La “paziente” è la più anziana, 84 anni, nubile, l’altra, la sorella, “sana” ne ha 80, è coniugata e senza figli. Vivono in due appartamenti comunicanti al primo piano in un’abitazione di loro proprietà, “una casa grande”, al pianoterra c’era un bar, ora chiuso, il secondo piano è sfitto.
La più giovane è preoccupata della salute della sorella (“ieri notte non l’ho mai sentita alzarsi per andare in bagno e così ben due volte sono andata a controllare se respirava”).
La “sana” mi fa sempre la stessa domanda, se la sorella è davvero malata di Alzheimer, come un medico le ha diagnosticato due anni fa, oppure se abbia solo un comportamento opportunista, perché le fa comodo essere servita (“quando ha voglia di capire, capisce benissimo”).

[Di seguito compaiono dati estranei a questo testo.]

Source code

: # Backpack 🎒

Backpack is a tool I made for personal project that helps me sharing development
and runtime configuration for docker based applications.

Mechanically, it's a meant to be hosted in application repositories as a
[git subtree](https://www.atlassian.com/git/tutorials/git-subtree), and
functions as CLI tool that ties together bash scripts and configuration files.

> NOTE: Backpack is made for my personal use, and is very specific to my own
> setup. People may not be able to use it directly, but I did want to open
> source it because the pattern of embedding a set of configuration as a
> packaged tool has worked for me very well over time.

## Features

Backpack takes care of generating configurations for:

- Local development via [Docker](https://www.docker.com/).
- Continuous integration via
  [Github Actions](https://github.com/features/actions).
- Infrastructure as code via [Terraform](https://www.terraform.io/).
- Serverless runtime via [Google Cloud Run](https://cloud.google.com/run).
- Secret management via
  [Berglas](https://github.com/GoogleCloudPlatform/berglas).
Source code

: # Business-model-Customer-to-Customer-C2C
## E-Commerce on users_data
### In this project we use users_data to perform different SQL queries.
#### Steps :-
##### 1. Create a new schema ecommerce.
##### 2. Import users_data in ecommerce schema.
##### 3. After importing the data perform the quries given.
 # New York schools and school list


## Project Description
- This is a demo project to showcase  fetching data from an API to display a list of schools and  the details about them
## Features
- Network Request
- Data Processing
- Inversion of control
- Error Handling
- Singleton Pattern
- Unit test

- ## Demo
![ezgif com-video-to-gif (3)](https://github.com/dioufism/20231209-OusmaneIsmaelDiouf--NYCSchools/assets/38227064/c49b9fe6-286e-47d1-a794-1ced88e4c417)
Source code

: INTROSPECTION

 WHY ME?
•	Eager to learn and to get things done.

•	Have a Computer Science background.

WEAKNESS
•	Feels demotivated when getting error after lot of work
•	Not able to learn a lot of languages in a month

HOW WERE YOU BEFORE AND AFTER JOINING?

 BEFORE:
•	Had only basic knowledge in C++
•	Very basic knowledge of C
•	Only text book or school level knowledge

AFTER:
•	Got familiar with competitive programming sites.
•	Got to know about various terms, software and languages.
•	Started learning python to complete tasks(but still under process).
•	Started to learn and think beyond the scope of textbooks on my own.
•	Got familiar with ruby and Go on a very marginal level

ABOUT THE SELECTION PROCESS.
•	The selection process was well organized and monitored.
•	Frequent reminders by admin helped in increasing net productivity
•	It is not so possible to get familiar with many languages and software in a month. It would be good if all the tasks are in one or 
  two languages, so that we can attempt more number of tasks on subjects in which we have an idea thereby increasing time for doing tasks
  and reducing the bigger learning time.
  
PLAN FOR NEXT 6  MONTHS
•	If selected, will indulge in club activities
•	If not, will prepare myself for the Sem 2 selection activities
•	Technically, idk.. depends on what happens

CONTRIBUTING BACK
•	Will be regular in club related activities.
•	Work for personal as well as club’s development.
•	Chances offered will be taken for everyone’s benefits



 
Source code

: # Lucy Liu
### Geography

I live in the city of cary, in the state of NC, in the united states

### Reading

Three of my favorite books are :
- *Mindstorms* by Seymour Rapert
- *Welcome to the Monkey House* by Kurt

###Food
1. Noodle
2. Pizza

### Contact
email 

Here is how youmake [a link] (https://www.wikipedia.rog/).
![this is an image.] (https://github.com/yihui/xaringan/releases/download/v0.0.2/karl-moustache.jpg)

Si sente responsabile, non potrebbe venir meno a un impegno morale preso verso la sorella non sposata. La madre era diventata “folle” dopo la morte del figlio di 15 anni, il fratello, investito in bicicletta. Da quel giorno “non aveva più avuto i corsi”, non era più uscita di casa, non si era più alzata dal letto; l’avevano accudita per più di venti anni.
La “paziente” quando inizia a parlare è un fiume in piena, ha certamente perso la memoria, è ripetitiva, ma il pensiero si mantiene logico.
Ieri in ambulatorio, alla fine della visita, hanno detto che leggono sempre gli articoli che pubblico sul Giornale di Brescia.
La “paziente” mi ha fatto i complimenti dicendo che si capisce che mi interessa e conosco la psiche delle persone, specie quella femminile, “sa dottore me ne intendo, anch’io so quello che hanno nella testa le donne, ho fatto la parrucchiera per quasi cinquant’anni, le mie clienti oltre a farsi fare lo shampoo parlavano molto”.
I pazienti con le loro “storie” ci aiutano a capire gli altri e noi stesssi. Bisogna saper ascoltare. Grazie a Renzo Rozzini per questa condivisione.